Edna continued with character acting but her work in radio was to take priority where she produced shows such as the highly popular series, Sherlock Holmes starring Basil Rathbone and Nigel Bruce, and also Goodbye Mr. Chips performing alongside Laurence Olivier. Edna appeared in a number of broadcasts for the Lux Radio Theater, including A Tale of Two Cities in 1942, and in 1943, Libel and In Which We Serve. Edna became part of an initiative to pull in people with a drama background to work in radio production. In September 1943 she signed with Young & Rubicam to handle talent and learn production methods and was initially assigned Silver Theatre and Sherlock Holmes as assistant producer.

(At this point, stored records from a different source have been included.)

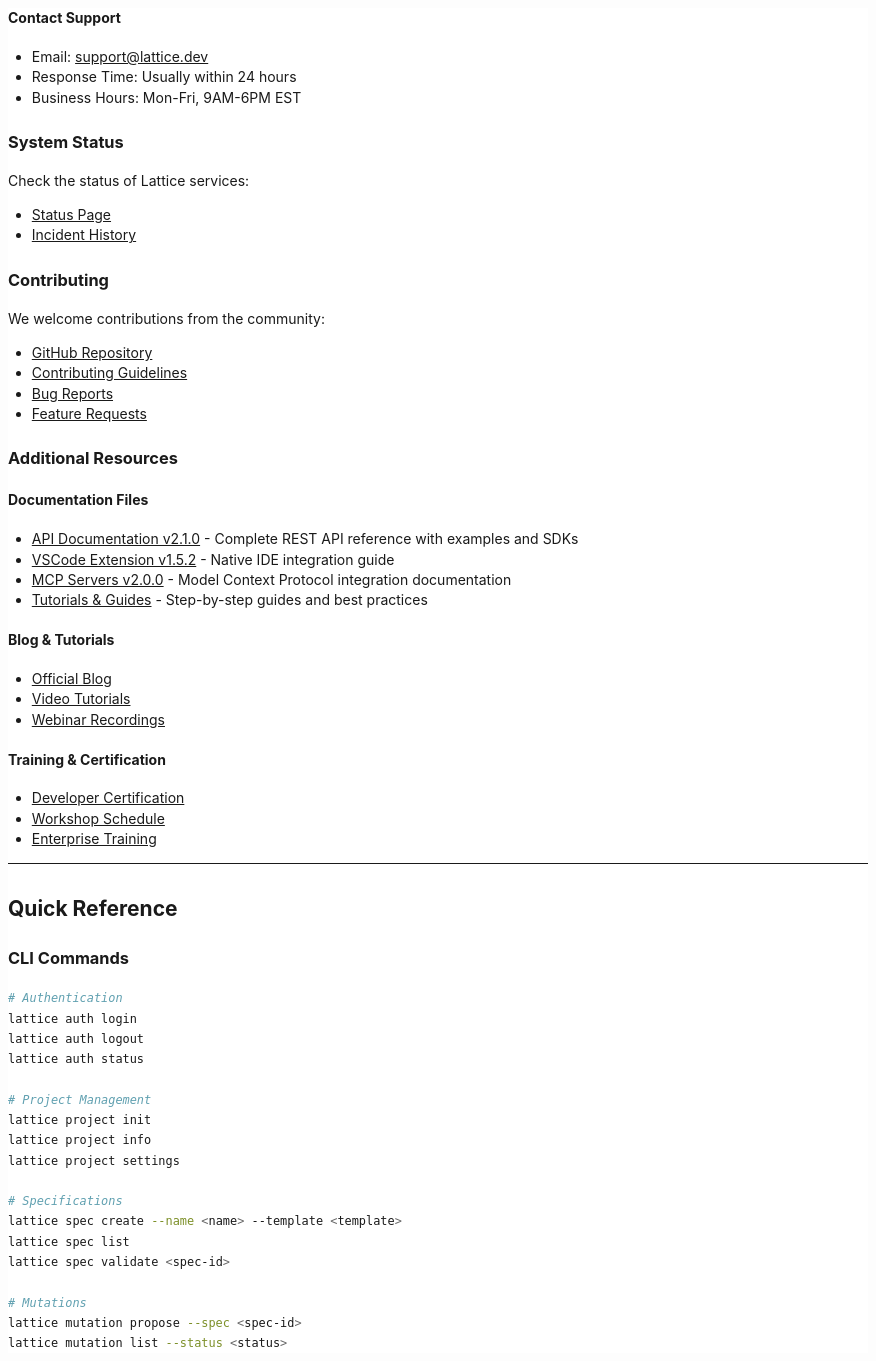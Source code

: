 #### Contact Support
- Email: support@lattice.dev
- Response Time: Usually within 24 hours
- Business Hours: Mon-Fri, 9AM-6PM EST

### System Status

Check the status of Lattice services:
- [Status Page](https://status.lattice.dev)
- [Incident History](https://status.lattice.dev/incidents)

### Contributing

We welcome contributions from the community:
- [GitHub Repository](https://github.com/lattice-engine/lattice)
- [Contributing Guidelines](https://github.com/lattice-engine/lattice/blob/main/CONTRIBUTING.md)
- [Bug Reports](https://github.com/lattice-engine/lattice/issues)
- [Feature Requests](https://github.com/lattice-engine/discussions)

### Additional Resources

#### Documentation Files
- [API Documentation v2.1.0](docs/api-documentation.md) - Complete REST API reference with examples and SDKs
- [VSCode Extension v1.5.2](docs/vscode-extension.md) - Native IDE integration guide
- [MCP Servers v2.0.0](docs/mcp-servers.md) - Model Context Protocol integration documentation
- [Tutorials & Guides](docs/tutorials-and-guides.md) - Step-by-step guides and best practices

#### Blog & Tutorials
- [Official Blog](https://blog.lattice.dev)
- [Video Tutorials](https://youtube.com/c/latticeengine)
- [Webinar Recordings](https://lattice.dev/webinars)

#### Training & Certification
- [Developer Certification](https://learn.lattice.dev/certification)
- [Workshop Schedule](https://lattice.dev/workshops)
- [Enterprise Training](https://lattice.dev/enterprise-training)

---

## Quick Reference

### CLI Commands

```bash
# Authentication
lattice auth login
lattice auth logout
lattice auth status

# Project Management
lattice project init
lattice project info
lattice project settings

# Specifications
lattice spec create --name <name> --template <template>
lattice spec list
lattice spec validate <spec-id>

# Mutations
lattice mutation propose --spec <spec-id>
lattice mutation list --status <status>
```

In 1944, alongside Loretta Young, Edna appeared in a broadcast of NBC's Everything for the Boys in an episode entitled 'Blithe Spirit'. In 1950 Edna featured in an audition program of Halls of Ivy with radio veteran Gale Gordon, though ultimately the roles went to husband and wife actors Ronald Colman and Benita Hume.
In 1950 - furthering her acting career - she played the lead roll in the New York stage production of George Bernhard Shaw's play, Captain Brassbound's Conversion and in the same year acted along side Margaret Phillips, Basil Rathbone and John Dall in The Heiress by Augustus Goetz. Edna appeared in Jane and a little known about production of First Lady in 1952, and in 1954 she played overbearing actress Madame Alexandra in Mademoiselle Colombe. 1955 saw a production of Noël Coward's Quadrille, in which Edna played alongside Alfred Lunt at the Eugene O'Neill Theatre, Broadway. Lunt won a Tony Award for best actor. Other notable stage appearances included The Browning Version by Terence Rattigan in 1946. This short play was accompanied by another Rattigan work entitled A Harlequinade, acted out by the same cast.
Edna's TV career started as early as 1938 when she appeared in Love from a Stranger, a play adapted from an Agatha Christie short story. The broadcast - due to limitations in technology at that time - could only be seen in London. The show was aired live on a Wednesday afternoon but sadly not recorded. Edna enjoyed a number of TV guest appearances in the USA, including in 1951 Pulitzer Prize Playhouse and Celanese Theatre, The Philco Television Playhouse (1952), Robert Montgomery Presents and The United States Steel Hour (both 1955), as well as Hallmark Hall of Fame in 1959. Also early in 1959 she played Lady Anne Pettigrew in a play called Berkeley Square by John L. Balderston.
On May 6th 1959, Edna was in hospital in New York after suffering a stroke. She was described as being in critical condition, reported in the Morning Call newspaper of the day.
On September 18th, 1974 Edna Best sadly passed away in Geneva, Switzerland, aged 74. She is recognised in the ‘Hollywood Walk of Fame’ for her 'input to the motion picture industry' opposite 6124 Hollywood Boulevard, to the south side of the 6100 block.